As people who oppose imperialism living in the United States with families in Asia, we have huge stakes in the ending of the military occupation in Palestine, where Israel is the bastion of American imperialism in West Asia.

According to the U.S. Department of State’s reports, Israel is the largest cumulative recipient of U.S. foreign assistance since World War II. In 2016, the U.S. and Israeli governments signed their third 10-year Memorandum of Understanding (MOU) on military aid which provided $38 billion in military aid to Israel. This MOU followed a previous $30 billion 10-year agreement. 

As Zionism strives to erase the statehood of Palestine, we must affirm again and again the already existing Palestine nation since the beginning of this occupation. Unlike Herzl’s assertion that it is “a land without people for a people without land”, Palestine was, and is, a vibrant crossroad of culture, religion, and trade. Its people have, as Dr. Fayez Sayegh writes, “lost not only political control over its country, but physical occupation of its country as well: it has been deprived not only of its in-alienable right to self-determination, but also of its elemental right to exist on its own land”. This is absolutely unacceptable. 

Sông2Sea supports Palestinians’ right to self determination and statehood. We call for the critical reception of information regarding Palestine, and for others to be wary of Israeli and American state propaganda. 
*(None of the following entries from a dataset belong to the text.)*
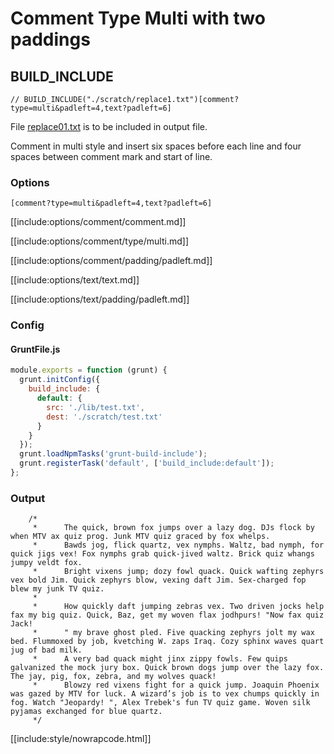 # Comment Type Multi with two paddings

## BUILD_INCLUDE

<div class="nowrapcode">

```text
// BUILD_INCLUDE("./scratch/replace1.txt")[comment?type=multi&padleft=4,text?padleft=6]
```

</div>

File [replace01.txt](replacements/replace01.txt.html) is to be included in output file.

Comment in multi style and insert six spaces before each line and four spaces between comment mark and start of line.

### Options

`[comment?type=multi&padleft=4,text?padleft=6]`

[[include:options/comment/comment.md]]

[[include:options/comment/type/multi.md]]

[[include:options/comment/padding/padleft.md]]

[[include:options/text/text.md]]

[[include:options/text/padding/padleft.md]]

### Config

#### GruntFile.js

```js
module.exports = function (grunt) {
  grunt.initConfig({
    build_include: {
      default: {
        src: './lib/test.txt',
        dest: './scratch/test.txt'
      }
    }
  });
  grunt.loadNpmTasks('grunt-build-include');
  grunt.registerTask('default', ['build_include:default']);
};
```

### Output

<div class="nowrapcode">

```text
    /*
     *      The quick, brown fox jumps over a lazy dog. DJs flock by when MTV ax quiz prog. Junk MTV quiz graced by fox whelps.
     *      Bawds jog, flick quartz, vex nymphs. Waltz, bad nymph, for quick jigs vex! Fox nymphs grab quick-jived waltz. Brick quiz whangs jumpy veldt fox.
     *      Bright vixens jump; dozy fowl quack. Quick wafting zephyrs vex bold Jim. Quick zephyrs blow, vexing daft Jim. Sex-charged fop blew my junk TV quiz.
     *      
     *      How quickly daft jumping zebras vex. Two driven jocks help fax my big quiz. Quick, Baz, get my woven flax jodhpurs! "Now fax quiz Jack!
     *      " my brave ghost pled. Five quacking zephyrs jolt my wax bed. Flummoxed by job, kvetching W. zaps Iraq. Cozy sphinx waves quart jug of bad milk.
     *      A very bad quack might jinx zippy fowls. Few quips galvanized the mock jury box. Quick brown dogs jump over the lazy fox. The jay, pig, fox, zebra, and my wolves quack!
     *      Blowzy red vixens fight for a quick jump. Joaquin Phoenix was gazed by MTV for luck. A wizard’s job is to vex chumps quickly in fog. Watch "Jeopardy! ", Alex Trebek's fun TV quiz game. Woven silk pyjamas exchanged for blue quartz.
     */
```

</div>

[[include:style/nowrapcode.html]]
We support the Boycott, Divest, and Sanctions movement (BDS), which is a Palestinian-led effort to end international support for Israel's oppression of Palestinians and pressure Israel to comply with international law. The three demands of BDS are: 

  1. Ending its occupation and colonization of all Arab lands and dismantling the Wall.

  2. Recognizing the fundamental rights of the Arab-Palestinian citizens of Israel to full equality.

  3. Respecting, protecting and promoting the rights of Palestinian refugees to return to their homes and properties as stipulated in UN Resolution 194

We support the one-state solution and call for others to do the political education necessary to understand this. Edward Said stated: “Palestine is multicultural, multiethnic, multireligious. There is as little historical justification for homogeneity as there is for notions of national or ethnic and religious purity today.”

In Vietnamese there is a proverb: “Chết đứng còn hơn sống quỳ.” In English it translates to: “Die standing rather than live kneeling.” Today we are seeing Palestinians fight in this spirit. We see their anti-imperial resistance. We see history being made. We dream of a liberated Palestine in our lifetime, and we call on others to invest in this vision with us. We call for our friends, family, and community members to take a firm stance with Palestine now and always.